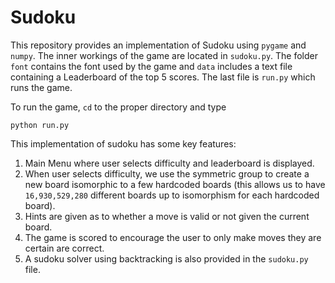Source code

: # Sudoku
This repository provides an implementation of Sudoku using ```pygame``` and ```numpy```.
The inner workings of the game are located in ```sudoku.py```.
The folder ```font``` contains the font used by the game and ```data``` includes a text file containing a Leaderboard of the top 5 scores.
The last file is ```run.py``` which runs the game.

To run the game, ```cd``` to the proper directory and type

```python run.py```

This implementation of sudoku has some key features:
1. Main Menu where user selects difficulty and leaderboard is displayed.
1. When user selects difficulty, we use the symmetric group to create a new board isomorphic to a few hardcoded boards (this allows us to have ```16,930,529,280``` different boards up to isomorphism for each hardcoded board).
1. Hints are given as to whether a move is valid or not given the current board.
1. The game is scored to encourage the user to only make moves they are certain are correct. 
1. A sudoku solver using backtracking is also provided in the ```sudoku.py``` file.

####################

*TASK STATEMENT*
Your answer should contain only the lines from the beginning of the listing above through the line with "1. Main Menu", copied exactly and without the pictures.

*THE COMPLETED TASK*
Source code

: # Sudoku
This repository provides an implementation of Sudoku using ```pygame``` and ```numpy```.
The inner workings of the game are located in ```sudoku.py```.
The folder ```font``` contains the font used by the game and ```data``` includes a text file containing a Leaderboard of the top 5 scores.
The last file is ```run.py``` which runs the game.

To run the game, ```cd``` to the proper directory and type

```python run.py```

This implementation of sudoku has some key features:
1. Main Menu where user selects difficulty and leaderboard is displayed.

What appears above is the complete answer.